Any Kenyan who has had the opportunity to spend a year or two in an economically advanced foreign country will tell you that our people tend not to have a sense of proportion when it comes to matters involving foreigners. We tend to misread the signs.
Now this does not matter so much when it comes to ordinary people who may, for example, imagine that all white people are rich. Or that ambassadors from rich nations can grant scholarships and visas at will, to anybody they choose.
Little damage is done by this kind of mistaken assumption.
Here is an example to illustrate this:
Something which used to be common when I was younger, was that when a Kenyan student in Europe was about to return home after years spent abroad, they would buy a secondhand car to ship back home. And they often chose a luxury brand – a high-end German limousine, for example.
This magnificent vehicle, once landed here, was widely considered to be proof that he had not wasted his time in that rich foreign country: that he had accumulated wealth.
What many locals did not know was that, in Europe, the resale value of such luxury cars is shockingly low: more modest brands will often have better resale value. Among Europe’s middle class, there is no particular prestige attached to owning such a car.
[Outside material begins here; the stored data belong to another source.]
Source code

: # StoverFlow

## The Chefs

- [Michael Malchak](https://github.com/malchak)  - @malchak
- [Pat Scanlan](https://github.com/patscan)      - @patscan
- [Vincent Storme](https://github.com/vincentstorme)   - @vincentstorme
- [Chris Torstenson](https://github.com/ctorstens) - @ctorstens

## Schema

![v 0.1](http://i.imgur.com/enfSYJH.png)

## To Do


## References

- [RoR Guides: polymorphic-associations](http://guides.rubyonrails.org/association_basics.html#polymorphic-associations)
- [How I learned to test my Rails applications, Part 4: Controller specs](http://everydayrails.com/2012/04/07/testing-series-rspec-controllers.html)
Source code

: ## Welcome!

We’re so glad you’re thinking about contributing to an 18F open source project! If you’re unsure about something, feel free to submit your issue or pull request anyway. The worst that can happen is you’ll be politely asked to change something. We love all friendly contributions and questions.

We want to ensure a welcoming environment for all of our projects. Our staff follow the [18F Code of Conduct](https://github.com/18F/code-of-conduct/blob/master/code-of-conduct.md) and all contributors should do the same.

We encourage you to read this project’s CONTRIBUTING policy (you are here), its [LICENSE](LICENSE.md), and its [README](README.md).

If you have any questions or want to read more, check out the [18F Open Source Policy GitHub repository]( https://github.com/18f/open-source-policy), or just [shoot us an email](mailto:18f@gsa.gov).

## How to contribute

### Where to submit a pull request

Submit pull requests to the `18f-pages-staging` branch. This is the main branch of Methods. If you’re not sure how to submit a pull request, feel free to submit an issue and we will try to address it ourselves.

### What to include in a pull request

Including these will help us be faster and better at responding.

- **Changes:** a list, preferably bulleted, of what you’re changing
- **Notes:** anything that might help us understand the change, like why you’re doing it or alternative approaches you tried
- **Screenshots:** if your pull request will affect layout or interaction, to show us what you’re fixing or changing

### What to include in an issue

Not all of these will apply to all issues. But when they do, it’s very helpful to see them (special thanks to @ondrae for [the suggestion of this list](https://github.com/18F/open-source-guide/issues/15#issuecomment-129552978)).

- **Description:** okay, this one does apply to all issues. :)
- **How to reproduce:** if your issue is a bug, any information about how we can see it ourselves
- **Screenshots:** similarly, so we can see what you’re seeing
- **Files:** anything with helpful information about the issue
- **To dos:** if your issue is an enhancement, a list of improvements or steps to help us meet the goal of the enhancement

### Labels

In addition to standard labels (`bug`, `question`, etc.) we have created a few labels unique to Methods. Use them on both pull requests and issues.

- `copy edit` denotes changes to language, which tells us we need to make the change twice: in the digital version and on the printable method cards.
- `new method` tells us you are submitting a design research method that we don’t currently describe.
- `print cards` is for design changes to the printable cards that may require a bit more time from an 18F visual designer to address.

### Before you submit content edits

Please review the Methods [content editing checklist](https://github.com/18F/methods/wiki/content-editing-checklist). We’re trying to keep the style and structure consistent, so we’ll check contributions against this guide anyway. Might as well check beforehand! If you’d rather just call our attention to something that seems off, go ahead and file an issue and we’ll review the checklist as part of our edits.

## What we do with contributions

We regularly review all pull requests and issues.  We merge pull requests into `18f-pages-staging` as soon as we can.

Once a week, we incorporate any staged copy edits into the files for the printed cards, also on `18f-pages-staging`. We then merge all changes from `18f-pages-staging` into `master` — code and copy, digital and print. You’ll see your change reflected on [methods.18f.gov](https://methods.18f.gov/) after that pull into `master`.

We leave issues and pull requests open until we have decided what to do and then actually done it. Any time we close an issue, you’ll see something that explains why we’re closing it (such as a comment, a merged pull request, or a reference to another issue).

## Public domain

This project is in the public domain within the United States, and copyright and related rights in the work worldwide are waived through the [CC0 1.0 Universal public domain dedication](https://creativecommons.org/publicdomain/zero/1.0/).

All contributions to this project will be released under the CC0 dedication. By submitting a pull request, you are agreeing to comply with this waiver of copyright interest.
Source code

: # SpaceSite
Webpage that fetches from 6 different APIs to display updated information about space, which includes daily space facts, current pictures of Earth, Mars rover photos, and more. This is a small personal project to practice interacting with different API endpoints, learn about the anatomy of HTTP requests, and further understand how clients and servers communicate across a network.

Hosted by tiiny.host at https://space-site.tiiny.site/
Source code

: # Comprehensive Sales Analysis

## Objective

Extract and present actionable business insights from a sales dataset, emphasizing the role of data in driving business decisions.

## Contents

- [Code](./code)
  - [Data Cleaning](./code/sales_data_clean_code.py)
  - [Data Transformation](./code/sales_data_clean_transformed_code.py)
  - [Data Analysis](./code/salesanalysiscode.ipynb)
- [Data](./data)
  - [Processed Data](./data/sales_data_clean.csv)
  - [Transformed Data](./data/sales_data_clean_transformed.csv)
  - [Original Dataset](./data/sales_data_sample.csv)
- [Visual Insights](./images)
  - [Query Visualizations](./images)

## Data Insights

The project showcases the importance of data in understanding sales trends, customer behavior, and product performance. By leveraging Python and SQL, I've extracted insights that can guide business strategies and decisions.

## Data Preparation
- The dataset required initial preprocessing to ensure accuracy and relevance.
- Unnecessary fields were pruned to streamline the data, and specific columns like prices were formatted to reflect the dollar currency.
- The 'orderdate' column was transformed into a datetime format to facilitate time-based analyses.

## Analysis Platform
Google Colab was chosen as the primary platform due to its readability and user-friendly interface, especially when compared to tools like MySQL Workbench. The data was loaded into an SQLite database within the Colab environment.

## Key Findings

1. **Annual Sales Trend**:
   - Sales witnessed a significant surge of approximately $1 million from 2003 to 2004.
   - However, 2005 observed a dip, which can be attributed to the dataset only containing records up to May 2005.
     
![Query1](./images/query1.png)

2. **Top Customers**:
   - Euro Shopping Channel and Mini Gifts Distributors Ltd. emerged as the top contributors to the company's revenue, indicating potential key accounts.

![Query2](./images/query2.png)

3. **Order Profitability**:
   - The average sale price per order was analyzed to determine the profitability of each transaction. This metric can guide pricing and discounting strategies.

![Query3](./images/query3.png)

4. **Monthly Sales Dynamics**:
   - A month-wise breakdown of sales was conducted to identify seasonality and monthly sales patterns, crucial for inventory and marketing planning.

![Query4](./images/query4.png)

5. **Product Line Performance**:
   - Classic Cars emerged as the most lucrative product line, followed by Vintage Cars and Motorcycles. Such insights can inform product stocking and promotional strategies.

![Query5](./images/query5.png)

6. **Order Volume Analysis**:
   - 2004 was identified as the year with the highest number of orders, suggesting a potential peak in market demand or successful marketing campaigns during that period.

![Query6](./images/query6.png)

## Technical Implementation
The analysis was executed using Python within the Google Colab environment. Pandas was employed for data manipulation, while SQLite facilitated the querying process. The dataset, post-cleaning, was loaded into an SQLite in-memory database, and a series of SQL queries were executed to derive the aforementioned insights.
So there is limited demand for secondhand luxury cars: and far more demand for smaller, fuel-efficient models.
Finally, these secondhand cars will genuinely be as good as new because they have mostly been driven on excellent roads, and for just a few years; and so in Kenya they would appear no different from brand-new cars.
In other words, incidental factors specific to the European car market may allow a returning student who really does not have that much money, to drive around in a car which here in Kenya, we consider to be only affordable if you are seriously rich.
Such misconceptions are trivial enough. But they serve to illustrate how easy it is to misunderstand matters involving foreigners and foreign nations. How easy it is to misinterpret the real significance of “what you are actually seeing with your own eyes”.
Which brings me to the key point which I wish to make here:
Many Kenyans seem to me to have misinterpreted the reasons why so many global VIPs have visited Kenya in recent months.
By “global VIPs” I mean people like the First Lady of the US; the International Monetary Fund managing director; the President of Italy; the President of Hungary; the Prime Minster of Japan; the Secretary General of the UN; and a few others.
Some see a sinister agenda in these visits: why all of a sudden have these otherwise very busy people been able to find time to visit Kenya? And why now? What do they really want?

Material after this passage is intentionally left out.